(Bloomberg) -- Danone SA said health-conscious shoppers are driving demand for its products as the company sidesteps the cost-of-living pressure on consumer sentiment that’s afflicting its rivals.
The French yogurt maker’s comparable sales increased 4% in the second quarter, compared with 3.8% expected by analysts. Almost three-quarters of that came from greater volumes and consumers switching to more expensive formats, rather than price increases.
The shares rose as much as 4.8% in morning trading in Paris, and they’re up 11% over the past 12 months.
Danone bucked a trend set by rivals Nestle SA, PepsiCo Inc. and Unilever Plc, which missed revenue estimates for the quarter on weak consumer demand in some countries, including the US and China.
“People choose mineral water over a sugary drink,” Juergen Esser, Deputy Chief Executive Officer in charge of finance, said in an interview, noting that products like high-protein yogurts, vitamin water and hospital nutrition are seeing higher growth as shoppers ditch high-sugar, ultra-processed food and drinks.

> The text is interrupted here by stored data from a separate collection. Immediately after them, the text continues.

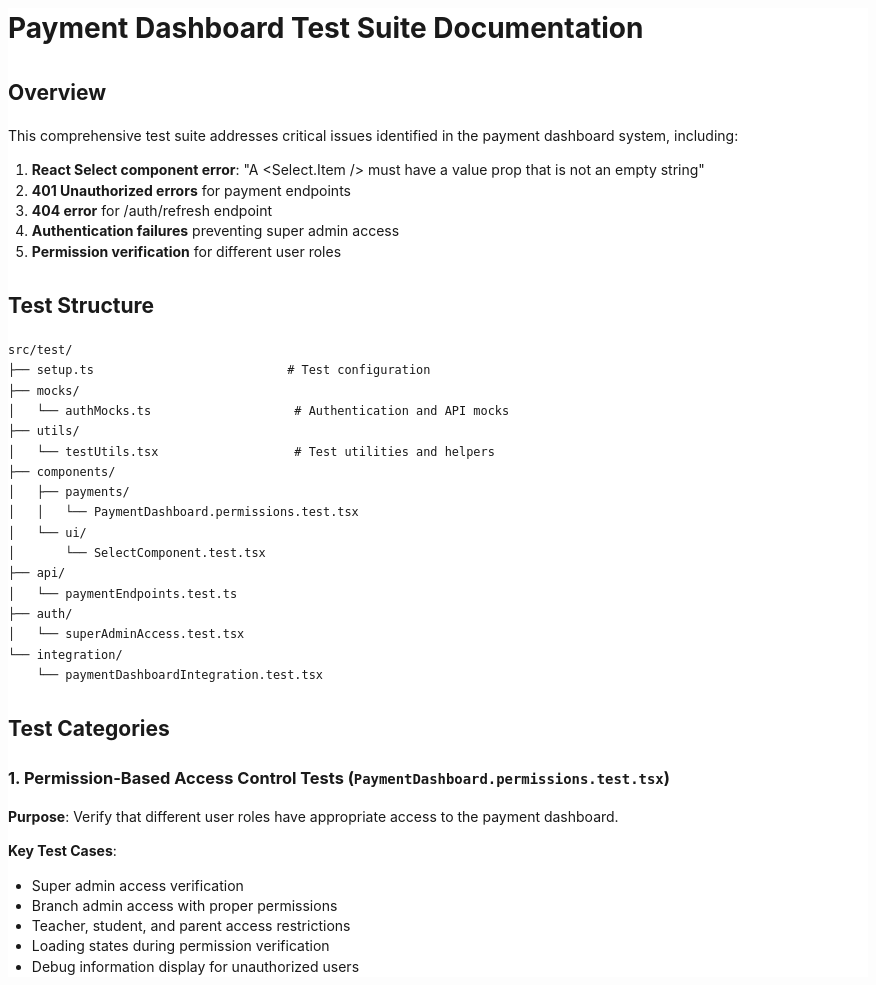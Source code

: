 # Payment Dashboard Test Suite Documentation

## Overview

This comprehensive test suite addresses critical issues identified in the payment dashboard system, including:

1. **React Select component error**: "A <Select.Item /> must have a value prop that is not an empty string"
2. **401 Unauthorized errors** for payment endpoints
3. **404 error** for /auth/refresh endpoint  
4. **Authentication failures** preventing super admin access
5. **Permission verification** for different user roles

## Test Structure

```
src/test/
├── setup.ts                           # Test configuration
├── mocks/
│   └── authMocks.ts                    # Authentication and API mocks
├── utils/
│   └── testUtils.tsx                   # Test utilities and helpers
├── components/
│   ├── payments/
│   │   └── PaymentDashboard.permissions.test.tsx
│   └── ui/
│       └── SelectComponent.test.tsx
├── api/
│   └── paymentEndpoints.test.ts
├── auth/
│   └── superAdminAccess.test.tsx
└── integration/
    └── paymentDashboardIntegration.test.tsx
```

## Test Categories

### 1. Permission-Based Access Control Tests (`PaymentDashboard.permissions.test.tsx`)

**Purpose**: Verify that different user roles have appropriate access to the payment dashboard.

**Key Test Cases**:
- Super admin access verification
- Branch admin access with proper permissions
- Teacher, student, and parent access restrictions
- Loading states during permission verification
- Debug information display for unauthorized users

“After Covid, people became more and more health-conscious,” Esser said. “This is not a short-term dynamic,” he said, and the shift could help explain the pressure on products like confectionery and chips sold by rivals.
Danone reaffirmed its like-for-like sales growth guidance of between 3% and 5% for the year, with a moderate improvement in operating margin. The quarterly growth rate was the lowest since 2021 as price rises eased.
What Bloomberg Intelligence Says
Danone’s volume-mix improvement to 2.9% in 2Q (2.1% HY), shows its brand focus and investment is making some progress, yet the company didn’t upgrade its organic sales growth target of 3-5%. This suggests its recent disposals may have been a larger drag on performance than expected and confirm that further innovation and investment is required
— Duncan Fox, BI consumer-goods analyst
Danone Volume-Mix Recovery Reassures, Yet Must Accelerate: React
China, Japan, Australia and New Zealand grew faster than other regions, with a more than 8% increase in comparable sales, despite price cuts.
Products like yogurt in Japan and the recovery of sales of the Mizone vitamin drink in China drove demand in the region, along with medical nutrition.
Overall specialized nutrition, which includes ranges for cancer patients, where Danone is expanding, was the company’s fastest-growing unit.
That business is set to be a big part of the next stage of the group’s recovery effort as CEO Antoine De Saint-Affrique seeks to capitalize on an aging populations, while using selected mergers and acquisitions to drive growth.
Danone is just one global branded goods company trying to coax back stretched customers, after a prolonged period of high inflation and lending rates forced households to cut back, often by switching to cheaper supermarket labels.
“Market doubts of what pricing pressures will do to most consumer stocks in coming quarters will get stronger,” Bernstein analyst Bruno Monteyne said in a note.